Studio was a pleasure to work on, and the resoundingly positive feedback from live demos with high-profile partners confirmed that it was a genuinely differentiated product with real potential. Market forces outside of our control ultimately cut its life cycle short. Like many firms building in this space, we were increasingly confronted with the question of differentiation against horizontal tools like Claude, Copilot, and other multimodal workflow products that kept expanding their surface area.
That said, we are still eager to get Studio into others' hands. In the coming weeks, we plan to open-source a version on GitHub built on the Vercel AI SDK, so the architecture and patterns behind it are available for anyone to study, extend, or build on top of. Details to follow.
Agent Revision Demo
A user asks Studio to cite a fact on a slide, the agent researches the PDF to find the source for the new-residents figure, and then inserts a dynamic citation directly into the document.
Citation System Demo
A live look at Studio's more transparent research experience: vectorized document knowledge, dynamic citation links, and a more explorable relationship between source material and output.
Technical Highlights
- Streamed XML markup (draft_slideshow / draft_pdf) rendered client-side into an editable canvas
- Vision-native PDF pipeline: high-res page images + OCR text via pgvector semantic search
- Vision-enabled retrieve tool returning multimodal content (text + page image) to the model
- Dual-provider image generation: Gemini 3 Pro Image Preview + OpenAI gpt-image-1.5 in parallel
- Brand Kits with hex palettes, logo uploads, and @mention-based asset embedding
- HTML serializer for positioned elements (text, images, shapes) with material URL resolution
- PPTX export via PptxGenJS; pixel-accurate PDF export via headless Chromium
- Slide screenshot capture + reference images + HTML style summary as generation context
The Technical Foundation
PostgreSQL as the source of truth. Every system uses PostgreSQL — for crawl history, content storage, user sessions, chat messages, portfolio data, and document state.

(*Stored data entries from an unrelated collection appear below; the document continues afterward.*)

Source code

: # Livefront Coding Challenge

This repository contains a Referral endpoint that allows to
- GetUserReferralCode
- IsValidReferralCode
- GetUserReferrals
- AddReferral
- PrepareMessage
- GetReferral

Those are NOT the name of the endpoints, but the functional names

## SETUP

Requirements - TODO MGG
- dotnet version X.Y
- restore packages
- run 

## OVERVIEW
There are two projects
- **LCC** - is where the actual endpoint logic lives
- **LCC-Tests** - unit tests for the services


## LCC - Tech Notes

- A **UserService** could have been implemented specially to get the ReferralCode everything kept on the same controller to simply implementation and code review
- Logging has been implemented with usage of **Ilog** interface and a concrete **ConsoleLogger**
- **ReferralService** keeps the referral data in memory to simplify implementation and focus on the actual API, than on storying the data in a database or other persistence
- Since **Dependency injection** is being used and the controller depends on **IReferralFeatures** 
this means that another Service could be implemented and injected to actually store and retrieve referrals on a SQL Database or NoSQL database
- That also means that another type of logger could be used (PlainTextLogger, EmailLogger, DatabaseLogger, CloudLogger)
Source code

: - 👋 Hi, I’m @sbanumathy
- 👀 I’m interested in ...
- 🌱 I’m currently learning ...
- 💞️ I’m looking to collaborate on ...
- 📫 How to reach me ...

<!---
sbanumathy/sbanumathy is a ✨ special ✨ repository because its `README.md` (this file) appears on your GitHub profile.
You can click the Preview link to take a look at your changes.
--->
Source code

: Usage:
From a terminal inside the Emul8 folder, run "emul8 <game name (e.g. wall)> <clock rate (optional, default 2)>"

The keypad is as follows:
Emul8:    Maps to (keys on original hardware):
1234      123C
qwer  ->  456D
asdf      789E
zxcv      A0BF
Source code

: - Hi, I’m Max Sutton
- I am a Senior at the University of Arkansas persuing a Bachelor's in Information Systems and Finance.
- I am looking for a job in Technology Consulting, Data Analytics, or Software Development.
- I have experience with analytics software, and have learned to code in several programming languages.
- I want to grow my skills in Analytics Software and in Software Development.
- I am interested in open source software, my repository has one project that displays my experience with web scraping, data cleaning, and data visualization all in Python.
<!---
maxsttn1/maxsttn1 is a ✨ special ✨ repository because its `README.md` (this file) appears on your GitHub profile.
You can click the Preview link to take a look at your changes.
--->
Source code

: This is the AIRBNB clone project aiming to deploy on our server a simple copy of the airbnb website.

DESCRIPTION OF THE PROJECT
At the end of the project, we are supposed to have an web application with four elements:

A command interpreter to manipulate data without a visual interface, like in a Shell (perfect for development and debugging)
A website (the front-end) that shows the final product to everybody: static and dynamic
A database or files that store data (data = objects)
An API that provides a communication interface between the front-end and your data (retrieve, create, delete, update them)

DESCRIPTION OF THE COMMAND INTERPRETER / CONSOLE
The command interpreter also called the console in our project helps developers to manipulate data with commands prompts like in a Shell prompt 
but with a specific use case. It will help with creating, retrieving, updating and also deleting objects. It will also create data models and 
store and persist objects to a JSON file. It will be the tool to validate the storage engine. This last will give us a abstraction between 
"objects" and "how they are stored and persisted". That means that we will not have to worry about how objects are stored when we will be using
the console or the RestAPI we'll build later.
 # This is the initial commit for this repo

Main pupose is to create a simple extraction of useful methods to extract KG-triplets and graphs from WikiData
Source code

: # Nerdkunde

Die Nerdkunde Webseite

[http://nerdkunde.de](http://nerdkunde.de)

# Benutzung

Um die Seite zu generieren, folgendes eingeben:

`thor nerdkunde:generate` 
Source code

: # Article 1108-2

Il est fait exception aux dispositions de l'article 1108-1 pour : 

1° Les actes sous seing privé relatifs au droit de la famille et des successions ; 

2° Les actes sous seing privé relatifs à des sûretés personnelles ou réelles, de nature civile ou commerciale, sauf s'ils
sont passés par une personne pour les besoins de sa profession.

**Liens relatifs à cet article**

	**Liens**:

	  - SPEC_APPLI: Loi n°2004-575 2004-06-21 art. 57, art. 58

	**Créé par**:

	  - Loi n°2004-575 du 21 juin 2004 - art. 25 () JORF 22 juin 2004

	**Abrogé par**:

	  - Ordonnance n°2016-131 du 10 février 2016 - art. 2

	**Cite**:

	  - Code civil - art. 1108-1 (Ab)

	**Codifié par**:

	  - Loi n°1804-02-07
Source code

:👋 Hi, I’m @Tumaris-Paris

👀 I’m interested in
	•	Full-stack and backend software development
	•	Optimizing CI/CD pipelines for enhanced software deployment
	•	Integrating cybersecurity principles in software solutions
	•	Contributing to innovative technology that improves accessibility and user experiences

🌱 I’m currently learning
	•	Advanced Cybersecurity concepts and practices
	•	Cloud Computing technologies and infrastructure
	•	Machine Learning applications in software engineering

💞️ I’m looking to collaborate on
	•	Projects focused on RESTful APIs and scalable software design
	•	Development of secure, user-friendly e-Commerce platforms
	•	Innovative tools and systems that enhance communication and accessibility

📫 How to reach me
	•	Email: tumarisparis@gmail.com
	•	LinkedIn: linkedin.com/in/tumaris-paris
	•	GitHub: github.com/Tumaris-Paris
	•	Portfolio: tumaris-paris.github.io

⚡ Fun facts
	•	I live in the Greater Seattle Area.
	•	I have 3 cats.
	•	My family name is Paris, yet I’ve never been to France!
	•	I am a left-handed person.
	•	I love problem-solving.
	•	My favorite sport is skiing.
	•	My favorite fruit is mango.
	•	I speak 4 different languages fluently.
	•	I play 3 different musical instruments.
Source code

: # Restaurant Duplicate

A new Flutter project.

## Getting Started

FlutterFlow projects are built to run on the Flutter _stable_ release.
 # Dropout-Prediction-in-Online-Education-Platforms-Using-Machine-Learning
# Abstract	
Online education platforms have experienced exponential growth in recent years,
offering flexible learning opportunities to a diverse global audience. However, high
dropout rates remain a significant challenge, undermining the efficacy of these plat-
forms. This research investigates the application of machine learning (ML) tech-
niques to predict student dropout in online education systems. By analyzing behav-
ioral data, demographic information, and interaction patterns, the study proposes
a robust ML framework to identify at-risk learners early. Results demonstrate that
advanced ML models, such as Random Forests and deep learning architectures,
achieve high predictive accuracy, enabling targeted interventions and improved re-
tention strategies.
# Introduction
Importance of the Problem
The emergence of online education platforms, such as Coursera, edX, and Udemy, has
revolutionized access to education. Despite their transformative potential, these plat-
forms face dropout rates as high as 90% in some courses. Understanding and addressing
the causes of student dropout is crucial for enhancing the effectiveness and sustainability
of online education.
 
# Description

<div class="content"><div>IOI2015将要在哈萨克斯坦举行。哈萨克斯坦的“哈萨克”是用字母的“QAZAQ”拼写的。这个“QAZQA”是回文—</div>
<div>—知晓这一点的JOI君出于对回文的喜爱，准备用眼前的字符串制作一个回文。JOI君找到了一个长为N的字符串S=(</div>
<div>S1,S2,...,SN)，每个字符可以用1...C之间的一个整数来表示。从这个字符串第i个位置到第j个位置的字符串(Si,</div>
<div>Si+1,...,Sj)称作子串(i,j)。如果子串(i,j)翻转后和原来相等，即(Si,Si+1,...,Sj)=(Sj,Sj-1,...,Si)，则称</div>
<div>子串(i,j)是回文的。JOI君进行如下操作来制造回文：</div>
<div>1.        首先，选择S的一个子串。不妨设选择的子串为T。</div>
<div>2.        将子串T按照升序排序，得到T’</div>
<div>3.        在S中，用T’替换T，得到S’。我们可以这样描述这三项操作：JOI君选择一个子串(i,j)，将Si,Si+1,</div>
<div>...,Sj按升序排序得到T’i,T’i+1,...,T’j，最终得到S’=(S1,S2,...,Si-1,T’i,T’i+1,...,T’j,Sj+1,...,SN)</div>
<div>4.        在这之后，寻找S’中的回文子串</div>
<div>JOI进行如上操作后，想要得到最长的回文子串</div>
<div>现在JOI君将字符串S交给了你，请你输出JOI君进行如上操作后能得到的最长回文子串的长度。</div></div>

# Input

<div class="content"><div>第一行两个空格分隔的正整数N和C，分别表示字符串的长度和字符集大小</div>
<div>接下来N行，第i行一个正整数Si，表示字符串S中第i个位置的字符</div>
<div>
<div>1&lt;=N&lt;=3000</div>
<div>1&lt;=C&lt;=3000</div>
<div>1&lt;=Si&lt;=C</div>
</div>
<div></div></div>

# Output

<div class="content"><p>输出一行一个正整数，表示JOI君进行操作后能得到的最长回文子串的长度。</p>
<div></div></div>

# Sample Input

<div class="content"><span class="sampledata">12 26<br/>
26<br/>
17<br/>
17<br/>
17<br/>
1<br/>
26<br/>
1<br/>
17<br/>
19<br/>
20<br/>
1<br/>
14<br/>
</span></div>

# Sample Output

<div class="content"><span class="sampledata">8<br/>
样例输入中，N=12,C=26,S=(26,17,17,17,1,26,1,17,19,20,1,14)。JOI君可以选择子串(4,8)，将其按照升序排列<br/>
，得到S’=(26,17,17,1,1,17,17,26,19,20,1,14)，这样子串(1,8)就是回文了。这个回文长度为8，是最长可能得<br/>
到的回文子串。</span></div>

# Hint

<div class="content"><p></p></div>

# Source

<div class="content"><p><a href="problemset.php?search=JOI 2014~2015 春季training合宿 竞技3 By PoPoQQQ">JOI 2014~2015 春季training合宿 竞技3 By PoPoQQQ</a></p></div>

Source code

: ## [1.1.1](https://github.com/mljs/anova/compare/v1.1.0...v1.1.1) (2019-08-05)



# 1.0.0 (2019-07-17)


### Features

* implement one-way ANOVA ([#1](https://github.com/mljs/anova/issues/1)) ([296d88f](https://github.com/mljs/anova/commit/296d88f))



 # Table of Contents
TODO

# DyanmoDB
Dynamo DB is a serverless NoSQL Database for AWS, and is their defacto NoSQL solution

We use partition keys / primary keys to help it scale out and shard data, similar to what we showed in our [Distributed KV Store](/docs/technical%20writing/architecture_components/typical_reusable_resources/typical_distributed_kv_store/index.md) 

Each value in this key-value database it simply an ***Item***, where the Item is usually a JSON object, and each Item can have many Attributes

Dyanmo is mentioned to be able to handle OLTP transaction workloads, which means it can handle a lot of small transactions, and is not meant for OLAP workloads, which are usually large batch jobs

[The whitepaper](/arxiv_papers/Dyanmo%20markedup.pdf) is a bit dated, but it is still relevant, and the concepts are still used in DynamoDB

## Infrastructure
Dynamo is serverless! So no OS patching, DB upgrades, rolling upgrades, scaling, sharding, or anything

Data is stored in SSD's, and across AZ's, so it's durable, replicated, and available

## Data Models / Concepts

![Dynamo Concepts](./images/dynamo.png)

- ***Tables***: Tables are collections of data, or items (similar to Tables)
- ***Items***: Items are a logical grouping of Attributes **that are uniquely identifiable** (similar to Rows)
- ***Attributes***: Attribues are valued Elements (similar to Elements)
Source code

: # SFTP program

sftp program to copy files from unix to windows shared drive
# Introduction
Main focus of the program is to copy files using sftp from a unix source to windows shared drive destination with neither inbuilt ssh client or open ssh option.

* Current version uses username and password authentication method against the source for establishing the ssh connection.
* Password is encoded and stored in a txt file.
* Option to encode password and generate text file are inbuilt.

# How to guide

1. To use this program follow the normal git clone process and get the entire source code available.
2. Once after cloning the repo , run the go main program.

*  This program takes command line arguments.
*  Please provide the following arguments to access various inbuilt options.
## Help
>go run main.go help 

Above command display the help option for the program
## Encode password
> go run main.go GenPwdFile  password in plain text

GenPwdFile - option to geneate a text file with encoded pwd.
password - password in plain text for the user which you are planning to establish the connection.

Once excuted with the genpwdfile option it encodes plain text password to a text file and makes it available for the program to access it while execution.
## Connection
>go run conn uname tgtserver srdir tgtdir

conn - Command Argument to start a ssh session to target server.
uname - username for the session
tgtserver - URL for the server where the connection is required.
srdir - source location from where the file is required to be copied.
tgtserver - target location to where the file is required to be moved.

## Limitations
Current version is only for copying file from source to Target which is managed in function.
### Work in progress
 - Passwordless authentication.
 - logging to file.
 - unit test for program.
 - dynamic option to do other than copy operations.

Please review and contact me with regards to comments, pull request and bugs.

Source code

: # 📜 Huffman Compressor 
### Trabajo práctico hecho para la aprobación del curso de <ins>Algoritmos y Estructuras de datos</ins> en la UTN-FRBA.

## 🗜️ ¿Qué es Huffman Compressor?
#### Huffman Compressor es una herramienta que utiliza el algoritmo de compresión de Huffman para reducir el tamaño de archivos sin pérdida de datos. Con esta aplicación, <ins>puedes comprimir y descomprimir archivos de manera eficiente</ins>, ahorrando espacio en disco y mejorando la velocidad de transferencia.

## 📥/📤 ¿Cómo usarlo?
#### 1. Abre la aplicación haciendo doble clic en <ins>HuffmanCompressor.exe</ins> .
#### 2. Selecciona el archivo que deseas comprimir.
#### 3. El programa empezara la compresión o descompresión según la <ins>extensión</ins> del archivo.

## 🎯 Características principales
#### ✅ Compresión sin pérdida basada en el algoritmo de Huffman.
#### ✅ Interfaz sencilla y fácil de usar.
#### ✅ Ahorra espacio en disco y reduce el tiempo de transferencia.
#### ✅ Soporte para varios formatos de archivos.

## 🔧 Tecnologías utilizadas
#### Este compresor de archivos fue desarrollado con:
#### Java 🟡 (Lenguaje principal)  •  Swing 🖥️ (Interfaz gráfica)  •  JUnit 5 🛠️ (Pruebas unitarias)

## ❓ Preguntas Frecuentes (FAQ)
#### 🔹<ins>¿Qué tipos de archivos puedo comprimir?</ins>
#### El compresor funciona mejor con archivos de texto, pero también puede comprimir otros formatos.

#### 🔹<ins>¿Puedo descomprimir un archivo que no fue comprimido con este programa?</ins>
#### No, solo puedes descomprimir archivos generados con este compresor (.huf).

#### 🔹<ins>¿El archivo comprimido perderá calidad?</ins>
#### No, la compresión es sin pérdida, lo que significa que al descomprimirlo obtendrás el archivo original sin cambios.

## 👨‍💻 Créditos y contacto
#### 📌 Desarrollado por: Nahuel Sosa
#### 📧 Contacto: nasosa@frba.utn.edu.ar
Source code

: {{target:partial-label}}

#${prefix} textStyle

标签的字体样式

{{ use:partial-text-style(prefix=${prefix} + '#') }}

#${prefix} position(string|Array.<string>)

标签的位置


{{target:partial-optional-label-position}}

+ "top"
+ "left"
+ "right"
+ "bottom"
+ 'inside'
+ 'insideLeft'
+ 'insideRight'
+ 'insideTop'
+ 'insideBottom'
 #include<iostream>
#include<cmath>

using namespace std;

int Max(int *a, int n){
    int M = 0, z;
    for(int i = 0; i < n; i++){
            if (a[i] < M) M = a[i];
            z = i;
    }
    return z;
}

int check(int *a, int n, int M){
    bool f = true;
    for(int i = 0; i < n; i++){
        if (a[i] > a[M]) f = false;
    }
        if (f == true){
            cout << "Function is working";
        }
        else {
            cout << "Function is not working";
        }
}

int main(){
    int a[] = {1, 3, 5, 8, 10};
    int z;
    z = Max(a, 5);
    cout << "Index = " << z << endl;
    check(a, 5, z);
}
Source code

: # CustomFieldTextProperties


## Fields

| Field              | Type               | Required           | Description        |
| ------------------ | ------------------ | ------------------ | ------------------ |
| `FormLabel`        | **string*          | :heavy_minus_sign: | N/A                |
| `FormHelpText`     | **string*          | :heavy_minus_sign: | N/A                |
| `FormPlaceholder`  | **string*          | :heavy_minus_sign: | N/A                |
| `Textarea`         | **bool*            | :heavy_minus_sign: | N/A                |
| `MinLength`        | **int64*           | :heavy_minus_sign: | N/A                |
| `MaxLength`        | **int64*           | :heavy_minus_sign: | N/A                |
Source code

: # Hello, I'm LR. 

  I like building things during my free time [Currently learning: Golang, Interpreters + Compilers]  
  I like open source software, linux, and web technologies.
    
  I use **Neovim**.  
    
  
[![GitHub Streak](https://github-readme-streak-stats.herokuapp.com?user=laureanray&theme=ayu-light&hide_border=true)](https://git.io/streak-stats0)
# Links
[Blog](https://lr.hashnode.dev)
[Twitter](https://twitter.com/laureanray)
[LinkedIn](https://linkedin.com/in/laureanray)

Pinecone for semantic intelligence. Multiple indices serve different purposes — general knowledgebase, headlines, FRED/BLS metadata, SEC filings, state regulations — all using OpenAI's text-embedding-3-large.
Docker and AWS ECS for deployment. Every service is containerized with Alpine-based images. Health check endpoints enable ECS auto-recovery. AWS Secrets Manager handles credentials, RDS provides managed PostgreSQL.
TypeScript on the frontend, Python where it makes sense. Web applications, Studio workflows, and the public data layer use TypeScript/Node.js for their ecosystem advantages. The crawler stack still leans on Python where data extraction and processing tooling make it the better fit.
Consistent tool patterns. Whether it's a web scraper, an API client, or an LLM tool, every component follows similar patterns: typed inputs with validation (Zod for TypeScript, Pydantic for Python), structured error handling, retry logic with backoff, and comprehensive logging.
Looking Back
What started as a web scraping project became a platform. Each phase solved a real problem — “we need current data” led to the crawler stack, “we need intelligent answers” led to ALFReD, “we need portfolio-scale operations” led to ATLAS, and “we need shareable deliverables” led to Studio. Along the way, the agent itself evolved internally: adaptive retrieval, structured public-data workflows, public API endpoints, and property-level intelligence were layered directly into ALFReD rather than treated as fully separate products.
The progression mirrors the broader evolution of LLM applications: from simple retrieval-augmented generation, to multi-tool agents, to distributed multi-agent systems, to full-stack AI-native workflows.